Warning Signs. In assessing whether or not you should seek some kind of debt relief, consider the following questions:
- Do you ever use one form of credit, such as a credit card or debt consolidation loan, to make payments on other debt?
- Have you taken one or more cash advances greater than $500 in the past few months to pay living expenses?
- Do you ever borrow to meet regular expenses, such as food and utility bills?
- Can you barely make the minimum required payment on credit cards or other debts?
- Are you receiving calls or letters from creditors or collection agencies?
- Are you being sued, or are your creditors threatening to sue you?
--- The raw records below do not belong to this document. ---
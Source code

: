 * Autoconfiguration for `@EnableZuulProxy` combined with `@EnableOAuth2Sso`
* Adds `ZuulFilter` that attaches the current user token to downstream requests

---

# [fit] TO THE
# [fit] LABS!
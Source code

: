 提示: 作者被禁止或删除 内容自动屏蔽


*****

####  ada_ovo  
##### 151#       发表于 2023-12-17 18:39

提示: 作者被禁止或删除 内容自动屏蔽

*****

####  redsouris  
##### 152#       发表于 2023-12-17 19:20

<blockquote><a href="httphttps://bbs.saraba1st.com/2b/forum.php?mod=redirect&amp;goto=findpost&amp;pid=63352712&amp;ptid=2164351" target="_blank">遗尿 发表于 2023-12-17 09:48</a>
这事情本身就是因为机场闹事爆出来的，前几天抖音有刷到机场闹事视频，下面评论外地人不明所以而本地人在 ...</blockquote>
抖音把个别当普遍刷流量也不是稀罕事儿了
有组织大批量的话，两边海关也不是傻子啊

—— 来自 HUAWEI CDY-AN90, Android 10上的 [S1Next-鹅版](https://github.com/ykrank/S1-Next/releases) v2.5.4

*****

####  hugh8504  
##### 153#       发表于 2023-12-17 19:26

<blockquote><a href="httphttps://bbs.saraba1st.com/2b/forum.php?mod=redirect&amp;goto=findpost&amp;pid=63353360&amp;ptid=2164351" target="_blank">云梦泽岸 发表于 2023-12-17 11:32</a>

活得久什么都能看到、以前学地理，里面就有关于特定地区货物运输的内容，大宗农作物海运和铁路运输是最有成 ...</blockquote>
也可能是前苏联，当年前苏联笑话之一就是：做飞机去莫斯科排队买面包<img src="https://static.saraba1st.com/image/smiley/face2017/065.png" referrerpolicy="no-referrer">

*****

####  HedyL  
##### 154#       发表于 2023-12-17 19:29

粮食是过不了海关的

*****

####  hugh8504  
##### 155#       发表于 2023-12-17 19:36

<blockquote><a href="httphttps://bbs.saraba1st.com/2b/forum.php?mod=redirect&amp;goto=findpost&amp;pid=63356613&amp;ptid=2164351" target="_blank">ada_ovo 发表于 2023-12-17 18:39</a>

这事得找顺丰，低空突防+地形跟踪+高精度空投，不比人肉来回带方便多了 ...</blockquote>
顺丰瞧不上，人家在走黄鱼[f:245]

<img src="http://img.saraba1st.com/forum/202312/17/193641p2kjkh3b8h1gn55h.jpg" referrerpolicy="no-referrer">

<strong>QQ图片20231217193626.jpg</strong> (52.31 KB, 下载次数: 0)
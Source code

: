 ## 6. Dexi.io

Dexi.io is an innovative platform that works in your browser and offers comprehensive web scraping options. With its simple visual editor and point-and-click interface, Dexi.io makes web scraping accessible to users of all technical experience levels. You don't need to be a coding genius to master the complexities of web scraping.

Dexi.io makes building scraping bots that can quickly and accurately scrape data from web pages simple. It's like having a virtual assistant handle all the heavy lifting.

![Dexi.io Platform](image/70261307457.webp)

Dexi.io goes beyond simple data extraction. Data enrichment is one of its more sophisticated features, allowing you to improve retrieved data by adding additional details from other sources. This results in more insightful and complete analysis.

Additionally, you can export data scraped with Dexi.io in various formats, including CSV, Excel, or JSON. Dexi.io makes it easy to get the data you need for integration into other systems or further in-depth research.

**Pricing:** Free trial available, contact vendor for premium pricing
- Are your wages being garnished, or are your creditors threatening a garnishment?
- Are your financial problems impacting your health or relationships?
- Do you owe two months salary or more on your credit cards?
- Are you using one-quarter or more of your take-home income to pay credit card bills and personal loans (excluding mortgage payments)?
- Are your revolving credit cards charged to the limit?
- Have you bounced more than one check in the past year?
- Are you without cash reserves?
- Are you behind on house or auto payments?
- Are your creditors threatening to take your car, house, or other property?
- Are you behind on your taxes or do you owe the IRS?
If you answered 'yes' to one or more of the preceding questions, you should consider seeking some form of debt relief. Bankruptcy, of course, offers very effective debt relief, but there are possible alternatives to filing bankruptcy, such as consumer credit counseling or negotiating with a single lender for reduced payments. If you are unsure about bankruptcy, you should investigate all your options.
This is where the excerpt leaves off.